That’s the conservative estimate of how much money institutional pension managers cost their participants in lost investment returns, according to the Stewart et al. article that appeared in the Financial Analysts Journal. Stewart examined the PSN database of pension funds from 1984 to 2007 and cleverly constructed flow portfolios based on what asset classes were reduced and which were increased. It turns out that institutions are just as bad as retail investors in knowing when to enter or exit an asset class or style. Stewart’s conclusion:
The preceding analyses show that plan sponsors are not acting in their stakeholders’ best interests when they make rebalancing or reallocation decisions concerning plan assets. Portfolios of products to which they allocate money underperform compared with the products from which assets are withdrawn. Performance is lower over one- and three-year periods and shows no signs of reversal even after two more years.
It’s kind of sad. Institutions have access to top-tier consulting firms to help them select managers and make allocation decisions, yet still they struggle to do it properly. Volatility is the culprit. If institutions were cleverly buying when a strategy was out of favor, their results would be best with the high volatility products. Instead, their results were negative across the board-and worst of all in the high volatility products. They are practicing emotional asset allocation in the same way as retail investors! Patience is clearly an undervalued asset. Stewart points out:
Clearly, plan sponsors could have saved hundreds of billions of dollars in assets if they had simply stayed the course.

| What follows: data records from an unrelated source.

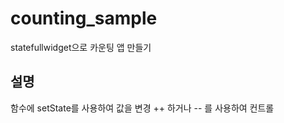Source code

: # counting_sample

statefullwidget으로 카운팅 앱 만들기

## 설명
함수에 setState를 사용하여 값을 변경 ++ 하거나 -- 를 사용하여 컨트롤

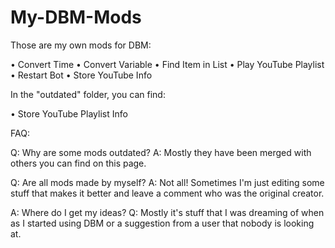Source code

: # My-DBM-Mods
Those are my own mods for DBM:

• Convert Time
• Convert Variable
• Find Item in List
• Play YouTube Playlist
• Restart Bot
• Store YouTube Info

In the "outdated" folder, you can find:

• Store YouTube Playlist Info



FAQ:

Q: Why are some mods outdated?
A: Mostly they have been merged with others you can find on this page.

Q: Are all mods made by myself?
A: Not all! Sometimes I'm just editing some stuff that makes it better and leave a comment who was the original creator.

A: Where do I get my ideas?
Q: Mostly it's stuff that I was dreaming of when as I started using DBM or a suggestion from a user that nobody is looking at.
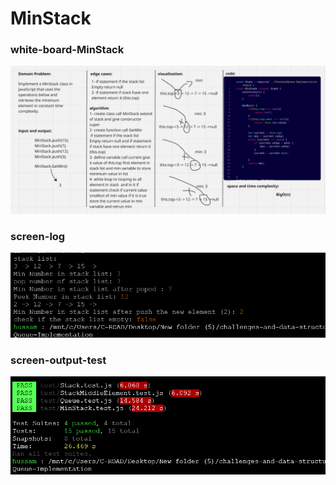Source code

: # MinStack

### white-board-MinStack
![whiteBoard](white-board-MinStack.png)

### screen-log
![logcreen](screen-output.png)

### screen-output-test
![TestOutput](screen-test-logout.png)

I think there are at least two important take-aways from this paper. 1) Measure twice, cut once. That’s something my junior high shop teach taught everyone. Do your due diligence carefully. Make sure you have data backing the effectiveness of the strategy. Once you cut, you’re done-leave it alone. 2) Be suspicious of where the asset flows are going. As Stewart shows, the flow-weighted portfolios performed terribly. The assets and products that no one wanted are what performed the best. In other words, buy into your strategies when they are out of season. (And maybe think twice about mimicking the huge flows into bonds that have been happening recently. What asset are people dumping? Domestic equities…hmmm.)